Que sa cuisine ait été mentionnée dans un guide gastronomique français l'indiffère au plus haut point : " Si le patron est content, c'est bien ", affirme-t-il sans abandonner un instant sa tâche. Ici, la woonton noodle soup coûte 37 dollars de Hongkong (HKD, environ 3 euros), un prix jugé élevé sur le marché local, surtout que le bol est petit et que l'on en recommande volontiers. Mais les habitués ne manquent pas dans ce restaurant où, depuis cinquante ans, les pâtes fraîches sont aplanies au rouleau de bambou. La soupe aux nouilles étant à peu près l'équivalent hongkongais du Paris-beurre français, la concurrence est sévère. Sur la rive continentale d'Hongkong, on en trouve à 13 HKD (1,20 euro) dans la rue du Temple, et elles ne sont pas mauvaises. Quand il fait le marché avec ses assistants, Vincent Thierry, premier chef français trois-étoiles du restaurant Caprice, se régale " de pieds de porc braisés au soja ou de poulet à l'ail " dans les gargotes des environs, mais précise qu'il " vaut mieux être avec des locaux pour passer la commande ".
A l'ouest de l'île, dans le vieux quartier de Sheung Wan, où le désordre et la poussière des boutiques de thé ou de médecine traditionnelle vous replongent un siècle en arrière (Hongkong, colonie britannique depuis 1841, a été rétrocédée à la Chine en 1997), on trouve Tim's Kitchen, un deux-étoiles à prix de restoroute. La formule du Serpent est à 98 HKD (environ 9 euros), soupe de serpent, poulet, riz et deux accompagnements. " Dans le temps, il fallait cinq serpents pour que la soupe soit bonne. De nos jours, on n'en met plus qu'un ou deux ", explique le neveu du patron. Le voisin de table, un habitué, nous glisse, d'un air entendu : " Aucune inquiétude sur les serpents, ce n'est pas la Chine ici ! "
Le serpent ne s'impose pas. On conseillera plutôt les pattes de crabe sur une émulsion de blancs d'oeuf, une indéniable réussite, à 15 euros l'assiette, un luxe bien au-dessus du budget alimentaire quotidien d'un Hongkongais.
C'est une autre réalité indéniable de la scène hongkongaise : s'il est facile de se régaler à petits prix, il est encore plus facile de le faire en dépensant une fortune ! Les grandes familles locales et les nouveaux cadors chinois le savent bien. Cela ne les effraie pas de payer 90 euros pour un hamburger à la célèbre Steak House de l'Hôtel Intercontinental, ou plus encore pour un festin de nids d'hirondelle, d'ailerons de requin et d'abalone chez Lung King Heen, au Four Seasons.

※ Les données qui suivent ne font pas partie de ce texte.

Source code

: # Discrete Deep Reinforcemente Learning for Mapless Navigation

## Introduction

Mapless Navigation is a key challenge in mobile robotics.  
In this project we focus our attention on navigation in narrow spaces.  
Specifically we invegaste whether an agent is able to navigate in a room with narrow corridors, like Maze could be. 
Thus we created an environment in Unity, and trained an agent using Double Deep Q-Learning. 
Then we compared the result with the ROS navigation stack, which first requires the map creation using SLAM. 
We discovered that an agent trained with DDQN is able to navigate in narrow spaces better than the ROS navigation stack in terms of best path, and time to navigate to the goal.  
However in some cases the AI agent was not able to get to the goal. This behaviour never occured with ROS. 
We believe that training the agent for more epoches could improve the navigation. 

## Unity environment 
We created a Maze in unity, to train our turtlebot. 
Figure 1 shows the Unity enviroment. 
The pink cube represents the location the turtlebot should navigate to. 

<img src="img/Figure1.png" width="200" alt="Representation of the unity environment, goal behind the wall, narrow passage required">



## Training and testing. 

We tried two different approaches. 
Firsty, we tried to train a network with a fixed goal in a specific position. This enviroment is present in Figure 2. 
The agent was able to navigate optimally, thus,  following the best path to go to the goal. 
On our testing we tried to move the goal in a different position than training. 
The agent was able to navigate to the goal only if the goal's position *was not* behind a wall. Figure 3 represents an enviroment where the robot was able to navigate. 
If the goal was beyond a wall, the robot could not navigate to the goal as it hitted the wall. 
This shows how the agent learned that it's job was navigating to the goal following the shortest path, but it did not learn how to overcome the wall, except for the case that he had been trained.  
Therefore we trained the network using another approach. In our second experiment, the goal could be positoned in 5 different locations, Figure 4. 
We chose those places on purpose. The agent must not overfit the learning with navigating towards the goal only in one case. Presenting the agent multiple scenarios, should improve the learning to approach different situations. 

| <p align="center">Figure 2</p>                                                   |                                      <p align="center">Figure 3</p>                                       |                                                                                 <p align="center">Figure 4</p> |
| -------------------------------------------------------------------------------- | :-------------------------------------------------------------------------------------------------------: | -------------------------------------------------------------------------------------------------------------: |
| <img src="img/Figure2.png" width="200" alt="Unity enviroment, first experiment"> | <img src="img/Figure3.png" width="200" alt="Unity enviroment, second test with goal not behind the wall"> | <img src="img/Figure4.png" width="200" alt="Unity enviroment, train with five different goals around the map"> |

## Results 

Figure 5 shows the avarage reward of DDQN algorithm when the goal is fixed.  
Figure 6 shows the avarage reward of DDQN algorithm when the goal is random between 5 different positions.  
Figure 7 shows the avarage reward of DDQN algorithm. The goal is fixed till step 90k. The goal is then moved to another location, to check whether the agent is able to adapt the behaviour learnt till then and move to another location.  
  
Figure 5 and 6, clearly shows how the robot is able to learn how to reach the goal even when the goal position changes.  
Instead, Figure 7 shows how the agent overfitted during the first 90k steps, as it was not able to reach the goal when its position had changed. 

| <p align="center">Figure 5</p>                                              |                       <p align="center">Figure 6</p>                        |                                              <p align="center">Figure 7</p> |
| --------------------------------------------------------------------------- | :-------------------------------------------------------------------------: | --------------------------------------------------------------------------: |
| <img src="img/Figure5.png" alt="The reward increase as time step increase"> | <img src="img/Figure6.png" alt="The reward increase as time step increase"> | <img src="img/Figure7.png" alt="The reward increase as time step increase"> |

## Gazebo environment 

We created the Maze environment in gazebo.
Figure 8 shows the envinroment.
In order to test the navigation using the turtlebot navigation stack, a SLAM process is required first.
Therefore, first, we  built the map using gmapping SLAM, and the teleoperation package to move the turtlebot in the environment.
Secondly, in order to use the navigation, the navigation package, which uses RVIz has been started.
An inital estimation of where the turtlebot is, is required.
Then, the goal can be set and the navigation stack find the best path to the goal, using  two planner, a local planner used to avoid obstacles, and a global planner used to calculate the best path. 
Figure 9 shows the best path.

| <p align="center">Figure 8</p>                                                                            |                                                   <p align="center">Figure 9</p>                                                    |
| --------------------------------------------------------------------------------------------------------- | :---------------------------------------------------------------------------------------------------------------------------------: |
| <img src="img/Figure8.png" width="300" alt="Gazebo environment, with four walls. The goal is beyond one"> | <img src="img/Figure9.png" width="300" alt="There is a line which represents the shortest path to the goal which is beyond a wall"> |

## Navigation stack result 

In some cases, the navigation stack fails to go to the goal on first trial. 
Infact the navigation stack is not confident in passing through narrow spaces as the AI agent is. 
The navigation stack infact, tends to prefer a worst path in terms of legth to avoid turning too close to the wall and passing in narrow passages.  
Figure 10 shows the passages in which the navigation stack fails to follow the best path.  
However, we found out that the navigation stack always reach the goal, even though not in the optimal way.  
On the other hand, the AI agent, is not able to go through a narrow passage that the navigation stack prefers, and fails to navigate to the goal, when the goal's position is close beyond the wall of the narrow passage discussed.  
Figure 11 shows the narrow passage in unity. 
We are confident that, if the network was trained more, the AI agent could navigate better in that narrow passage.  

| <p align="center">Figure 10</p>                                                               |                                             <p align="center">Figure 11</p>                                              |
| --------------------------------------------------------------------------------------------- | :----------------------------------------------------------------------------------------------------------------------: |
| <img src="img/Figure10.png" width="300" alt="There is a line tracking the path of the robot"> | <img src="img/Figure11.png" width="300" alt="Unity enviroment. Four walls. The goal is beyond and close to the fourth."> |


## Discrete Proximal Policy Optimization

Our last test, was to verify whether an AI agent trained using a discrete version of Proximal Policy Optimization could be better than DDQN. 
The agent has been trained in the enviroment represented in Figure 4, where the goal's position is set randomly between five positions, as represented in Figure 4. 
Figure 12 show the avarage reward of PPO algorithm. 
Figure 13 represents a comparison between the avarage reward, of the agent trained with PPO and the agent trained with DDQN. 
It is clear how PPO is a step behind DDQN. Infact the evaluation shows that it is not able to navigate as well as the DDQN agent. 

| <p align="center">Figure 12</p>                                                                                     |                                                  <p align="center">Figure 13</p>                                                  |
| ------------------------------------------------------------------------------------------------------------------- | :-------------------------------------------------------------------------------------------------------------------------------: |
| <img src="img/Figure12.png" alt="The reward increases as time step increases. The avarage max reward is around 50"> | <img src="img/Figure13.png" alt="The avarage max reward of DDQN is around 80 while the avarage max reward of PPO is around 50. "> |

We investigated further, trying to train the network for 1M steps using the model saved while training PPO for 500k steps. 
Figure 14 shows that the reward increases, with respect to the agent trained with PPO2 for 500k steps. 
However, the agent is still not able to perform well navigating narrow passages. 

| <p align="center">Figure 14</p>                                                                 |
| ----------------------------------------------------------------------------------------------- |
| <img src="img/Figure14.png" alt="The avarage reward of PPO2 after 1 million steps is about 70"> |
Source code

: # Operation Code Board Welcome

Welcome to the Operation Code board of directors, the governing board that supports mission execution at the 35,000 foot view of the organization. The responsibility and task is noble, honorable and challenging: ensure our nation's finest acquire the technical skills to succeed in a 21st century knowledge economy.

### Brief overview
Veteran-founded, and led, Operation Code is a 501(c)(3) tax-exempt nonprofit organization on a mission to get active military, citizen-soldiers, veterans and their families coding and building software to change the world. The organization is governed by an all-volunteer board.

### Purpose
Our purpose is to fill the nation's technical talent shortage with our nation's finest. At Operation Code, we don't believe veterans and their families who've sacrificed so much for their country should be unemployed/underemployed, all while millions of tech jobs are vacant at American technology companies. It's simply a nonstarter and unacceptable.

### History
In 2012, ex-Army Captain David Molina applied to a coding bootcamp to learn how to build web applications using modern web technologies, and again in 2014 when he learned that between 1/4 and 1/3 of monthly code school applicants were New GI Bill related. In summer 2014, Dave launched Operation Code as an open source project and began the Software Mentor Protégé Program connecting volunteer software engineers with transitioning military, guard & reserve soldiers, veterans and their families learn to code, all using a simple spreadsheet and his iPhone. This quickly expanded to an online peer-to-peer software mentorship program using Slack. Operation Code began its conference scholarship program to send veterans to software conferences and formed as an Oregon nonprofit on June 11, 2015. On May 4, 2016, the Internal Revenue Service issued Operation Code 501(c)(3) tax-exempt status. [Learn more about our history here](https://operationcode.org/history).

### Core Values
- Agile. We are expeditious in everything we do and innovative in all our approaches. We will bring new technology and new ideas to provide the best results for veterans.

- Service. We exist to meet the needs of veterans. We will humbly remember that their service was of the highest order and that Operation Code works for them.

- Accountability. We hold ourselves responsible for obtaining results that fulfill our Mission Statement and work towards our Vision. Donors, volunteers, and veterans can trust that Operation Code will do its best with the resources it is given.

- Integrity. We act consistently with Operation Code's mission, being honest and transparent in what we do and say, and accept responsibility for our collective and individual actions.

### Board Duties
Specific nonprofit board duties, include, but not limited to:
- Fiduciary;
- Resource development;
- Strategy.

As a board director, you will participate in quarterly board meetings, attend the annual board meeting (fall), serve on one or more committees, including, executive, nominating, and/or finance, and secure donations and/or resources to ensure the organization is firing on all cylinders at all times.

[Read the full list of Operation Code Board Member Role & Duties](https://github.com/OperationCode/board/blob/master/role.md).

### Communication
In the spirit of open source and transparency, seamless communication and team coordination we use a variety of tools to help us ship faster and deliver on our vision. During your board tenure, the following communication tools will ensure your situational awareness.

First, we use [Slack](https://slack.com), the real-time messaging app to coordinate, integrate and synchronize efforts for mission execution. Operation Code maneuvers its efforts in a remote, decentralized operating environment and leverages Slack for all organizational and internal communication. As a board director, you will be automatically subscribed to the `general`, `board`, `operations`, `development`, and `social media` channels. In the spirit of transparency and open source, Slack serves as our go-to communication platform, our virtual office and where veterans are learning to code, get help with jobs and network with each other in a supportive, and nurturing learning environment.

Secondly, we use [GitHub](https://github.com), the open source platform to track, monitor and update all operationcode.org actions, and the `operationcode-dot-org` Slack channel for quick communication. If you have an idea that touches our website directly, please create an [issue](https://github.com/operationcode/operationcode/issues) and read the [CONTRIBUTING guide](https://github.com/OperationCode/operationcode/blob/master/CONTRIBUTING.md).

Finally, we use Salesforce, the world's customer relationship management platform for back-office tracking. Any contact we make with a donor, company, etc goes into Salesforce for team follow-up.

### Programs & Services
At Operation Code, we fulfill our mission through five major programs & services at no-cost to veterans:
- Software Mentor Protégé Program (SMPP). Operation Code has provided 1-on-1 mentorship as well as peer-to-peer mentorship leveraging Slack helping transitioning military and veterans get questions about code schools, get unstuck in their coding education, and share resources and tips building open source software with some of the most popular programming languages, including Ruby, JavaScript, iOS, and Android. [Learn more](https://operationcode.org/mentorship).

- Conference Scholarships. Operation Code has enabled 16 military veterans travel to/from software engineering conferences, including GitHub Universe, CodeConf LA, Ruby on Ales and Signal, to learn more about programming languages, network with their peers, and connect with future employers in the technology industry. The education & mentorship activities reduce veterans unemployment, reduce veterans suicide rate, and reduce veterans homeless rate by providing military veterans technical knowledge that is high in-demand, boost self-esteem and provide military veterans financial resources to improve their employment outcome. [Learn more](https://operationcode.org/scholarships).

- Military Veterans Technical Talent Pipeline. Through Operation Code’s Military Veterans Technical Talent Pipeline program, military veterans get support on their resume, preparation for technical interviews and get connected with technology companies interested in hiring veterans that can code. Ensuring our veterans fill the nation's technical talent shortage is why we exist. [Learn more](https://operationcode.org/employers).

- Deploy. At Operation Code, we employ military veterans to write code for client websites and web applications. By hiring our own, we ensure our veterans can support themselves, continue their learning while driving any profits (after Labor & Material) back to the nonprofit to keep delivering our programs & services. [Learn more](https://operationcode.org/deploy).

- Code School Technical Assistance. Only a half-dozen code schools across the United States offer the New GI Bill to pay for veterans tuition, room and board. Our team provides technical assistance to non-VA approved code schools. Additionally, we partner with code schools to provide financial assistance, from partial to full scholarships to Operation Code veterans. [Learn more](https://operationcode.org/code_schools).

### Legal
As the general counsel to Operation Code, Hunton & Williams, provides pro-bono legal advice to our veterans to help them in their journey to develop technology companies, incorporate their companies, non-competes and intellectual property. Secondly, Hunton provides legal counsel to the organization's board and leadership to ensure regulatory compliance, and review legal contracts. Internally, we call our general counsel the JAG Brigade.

Mais, même dans cet établissement de référence, il est toujours possible de commander, pour 7 euros, un riz frit ou une soupe aux nouilles, clin d'oeil peut-être du chef à ses premières années de cuisine, lorsqu'il était à peine adolescent et qu'il travaillait dans des cuisines plus populaires que son actuel trois-étoiles.